Peter King is an active contributor to a new five-year SSHRC Insight Grant project on the topic of “Practices of Commentary” centred at the University of Toronto (2020–2025).
The project’s primary goal is to set new research agendas for the longue durée of an interpretive mode that has been used in a diversity of cultures, has never ceased to shape opinions and worldviews, and continues to serve as a prime site for the perpetuation and innovation—and, sometimes, willful distortion—of knowledge, as seen in social media-infused digital spaces. The project seeks to develop a global perspective on practices of commentary, de-siloing regionally focused work while simultaneously offering fine-grained and nuanced accounts of the function of commentary in cultures and communities of the premodern world. This project thus has a global scope, bringing together both senior and junior scholars with expertise in various European, Near Eastern, and South and East Asian traditions to debate the theory and practice of commenting and commentary in humanistic studies today.
Background
This project grew out of a reading group hosted at the Jackman Humanities Institute, begun in 2017. Led by Professors Walid Saleh (Near and Middle Eastern Civilizations), Amanda Goodman (Study of Religion, East Asian Studies), Jeannie Miller (Near and Middle Eastern Civilizations), and Markus Stock (Germanic Languages and Literatures), and with the active participation and support of Suzanne Akbari (Institute for Advanced Study, Princeton), the project unites participants from many further humanities departments at the University of Toronto, including Classics, English, Philosophy, and the Centre for Medieval Studies.
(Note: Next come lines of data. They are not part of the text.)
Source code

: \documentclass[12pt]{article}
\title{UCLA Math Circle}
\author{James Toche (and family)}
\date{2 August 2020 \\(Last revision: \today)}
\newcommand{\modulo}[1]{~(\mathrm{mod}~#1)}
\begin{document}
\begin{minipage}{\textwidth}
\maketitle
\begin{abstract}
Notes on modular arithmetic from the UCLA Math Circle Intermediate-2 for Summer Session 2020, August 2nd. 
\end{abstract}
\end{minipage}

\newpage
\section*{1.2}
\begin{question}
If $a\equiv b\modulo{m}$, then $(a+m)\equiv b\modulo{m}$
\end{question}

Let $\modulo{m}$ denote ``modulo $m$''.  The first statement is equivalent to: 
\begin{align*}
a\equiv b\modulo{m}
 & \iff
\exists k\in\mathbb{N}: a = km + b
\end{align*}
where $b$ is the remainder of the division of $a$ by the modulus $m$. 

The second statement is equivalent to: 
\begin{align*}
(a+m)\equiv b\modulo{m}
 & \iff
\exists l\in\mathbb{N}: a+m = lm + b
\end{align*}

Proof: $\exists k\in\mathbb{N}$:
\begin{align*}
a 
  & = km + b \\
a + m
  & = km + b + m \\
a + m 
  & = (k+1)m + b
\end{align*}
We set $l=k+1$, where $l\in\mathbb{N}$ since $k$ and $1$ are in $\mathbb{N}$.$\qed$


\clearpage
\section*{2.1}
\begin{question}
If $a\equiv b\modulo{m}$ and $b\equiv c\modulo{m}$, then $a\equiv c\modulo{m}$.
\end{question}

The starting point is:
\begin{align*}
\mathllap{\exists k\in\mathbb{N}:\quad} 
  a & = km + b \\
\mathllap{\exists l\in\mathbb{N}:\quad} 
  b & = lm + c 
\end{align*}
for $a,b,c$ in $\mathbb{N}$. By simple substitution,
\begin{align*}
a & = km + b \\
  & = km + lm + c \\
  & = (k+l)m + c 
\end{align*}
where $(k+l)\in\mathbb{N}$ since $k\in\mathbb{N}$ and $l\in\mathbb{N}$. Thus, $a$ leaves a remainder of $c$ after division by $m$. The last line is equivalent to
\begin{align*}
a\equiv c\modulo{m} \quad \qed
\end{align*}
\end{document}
It also brings together world-leading scholars from Carleton University, McMaster University, the Bernard Revel Graduate School of Jewish Studies, the Goethe University Frankfurt, Johann Wolfgang Goethe-Universität, Needham Research Institute, and the National University of Singapore.
Participants hope that the grant’s collaborations, and in particular the students and other early-career scholars who will participate in it, will bring about a transformation and develop a deep comparative background to their individual disciplines.